Mme Pigot et ses collaborateurs créent les outils de haute technologie, mais les aidants naturels apportent des contributions essentielles et, au bout du compte, ce sont eux qui choisiront et installeront les bons outils au domicile de leurs proches.
Jesse Hoey, codirecteur du projet, parle d’une approche “libre-service” de la domotique. “Les aidants naturels connaissent les habitudes de la personne âgée et peuvent adapter les fonctions de domotique aux besoins de cette personne”, déclare M. Hoey, professeur agrégé d’informatique à l’Université de Waterloo.
Alex Mihailidis, professeur au Département de sciences du travail et d’ergothérapie de l’Université de Toronto, est un autre intervenant de la domotique — et un des directeurs scientifiques d’AGE-WELL. Il a créé un appareil appelé COACH qui utilise l’intelligence artificielle, des capteurs et des indices audiovidéo pour accompagner les personnes atteintes de démence tout au long des étapes du lavage des mains et du brossage des dents.

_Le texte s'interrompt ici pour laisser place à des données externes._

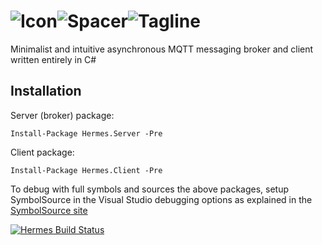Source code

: # ![Icon](http://clarius.io/hermes/64px.png)![Spacer](http://clarius.io/hermes/spacer.png)![Tagline](http://clarius.io/hermes/tagline.png)


Minimalist and intuitive asynchronous MQTT messaging broker and client written entirely in C#


## Installation

Server (broker) package:

`Install-Package Hermes.Server -Pre`

Client package:

`Install-Package Hermes.Client -Pre`

To debug with full symbols and sources the above packages, setup SymbolSource in the Visual Studio debugging options as explained in the [SymbolSource site](http://www.symbolsource.org/Public/Home/VisualStudio)

[![Hermes Build Status](https://www.myget.org/BuildSource/Badge/hermes?identifier=ed657f90-9cf9-4255-bfaa-1ecb0c4658f9)](https://www.myget.org/)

“Les capteurs peuvent aider les gens atteints de démence à accomplir toutes sortes de tâches, comme se brosser les dents, s’habiller, préparer un repas ou se faire une tasse de thé. C’est une question de sécurité — et d’autonomie”, explique-t-il.
Son équipe a également mis au point un système d’intervention d’urgence pour détecter les chutes à domicile. Grâce à l’intelligence artificielle et à la vision artificielle, le système “apprend” les habitudes d’une personne et sait détecter les problèmes. Il peut interagir avec la personne et appeler au secours lorsqu’il y a lieu.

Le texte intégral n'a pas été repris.